2. Jesús cargado con la cruz
Cristo carga la cruz. Su mano de por si fuerte, toma tiernamente la cruz, como si éste leño -que tiene su peso- fuese la humanidad herida necesitada de los auxilios de Dios, de sus cuidados. Por eso Cristo abraza la cruz apoyando en ella tiernamente el rostro, como si diera la respuesta del amor de Dios a lo que es el mal de la humanidad. La pasión comienza a ser siempre más explícita: el Nuevo Adán, inmune al pecado, se identifica con el antiguo Adán pecador y absorbe en la propia vida al antiguo con su pecado. Asumiendo la cruz, Cristo se echa encima voluntariamente la humanidad entera, esto es también su pecado y el salario del pecado -la muerte. El pecador no debe más ir en busca del pecado ahí donde lo ha cometido o en su memoria, sino que debe verlo sobre la cruz de Aquel que se lo ha cargado sobre sus espaldas. Cuando logra ver la ternura de la mano del Salvador que toca la herida y la carne adolorida del pecador y cuando se concentra en el rostro de Aquel que asume el pecado, el pecador comienza a sanar. Su memoria se libera del pecado y se concentra en el Salvador y su cruz.
“El santo Abraham, cuando subió a la montaña que Dios le había mostrado, de manera que pudiera sacrificar a Isaac según la orden de Dios, cargó la leña sobre el muchacho. Isaac, llevando sobre sus espaldas su cruz y subiendo a la gloria de la pasión, era figura tipológica de Cristo. Cristo nos ha enseñado que su pasión era su gloria. Ha dicho: Ahora el Hijo del hombre ha sido glorificado, y Dios ha sido glorificado, y Dios ha sido glorificado en él, también Dios lo glorificará por su parte y pronto lo glorificará (Jn 13,31-32)” (Cirilo de Alejandría, Comentario a Lucas, homilía 152)

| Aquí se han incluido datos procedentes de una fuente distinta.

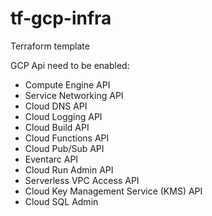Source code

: # tf-gcp-infra
Terraform template

GCP Api need to be enabled:
- Compute Engine API
- Service Networking API
- Cloud DNS API
- Cloud Logging API
- Cloud Build API
- Cloud Functions API
- Cloud Pub/Sub API
- Eventarc API
- Cloud Run Admin API
- Serverless VPC Access API
- Cloud Key Management Service (KMS) API
- Cloud SQL Admin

“El Verbo se ha hecho ‘portador de la carne’ porque los hombres pueden llegar a ser ‘portadores del Espíritu’” (Atanasio de Alejandría, Sobre la Encarnación y contra los arrianos, 8)
3. Jesús cae por primera vez
Con la misma expresión sobre el rostro velada por un ligero toque de tristeza, Cristo escucha la cruz. Posando en ella la cabeza, acoge su narración, el relato del mal del mundo. Solo el Creador conoce los abismos y las posibilidades del pecado que el hombre, con su libertad creada a imagen de Dios, puede cometer. Por eso solo Él, como Redentor, puede tomar sobre si el mal del cual una libertad separada del amor es capaz. Con la afirmación de sí, con una voluntad separada del amor, el hombre pervierte su verdad de ser imagen de Dios, y su identidad comienza a ser en modo siempre más claro y decidido esculpida como una cruz. Cristo asume libremente este trágico camino del hombre y recoge todo lo que es la cruz de cada hombre. El Cordero de Dios ha tomado sobre si los pecados del mundo, sin embargo, para poder recogerlos todos, El mismo baja, cayendo, para poner el oído sobre el último sufrimiento y el último pecado consumado en los abismos escondidos de las tinieblas.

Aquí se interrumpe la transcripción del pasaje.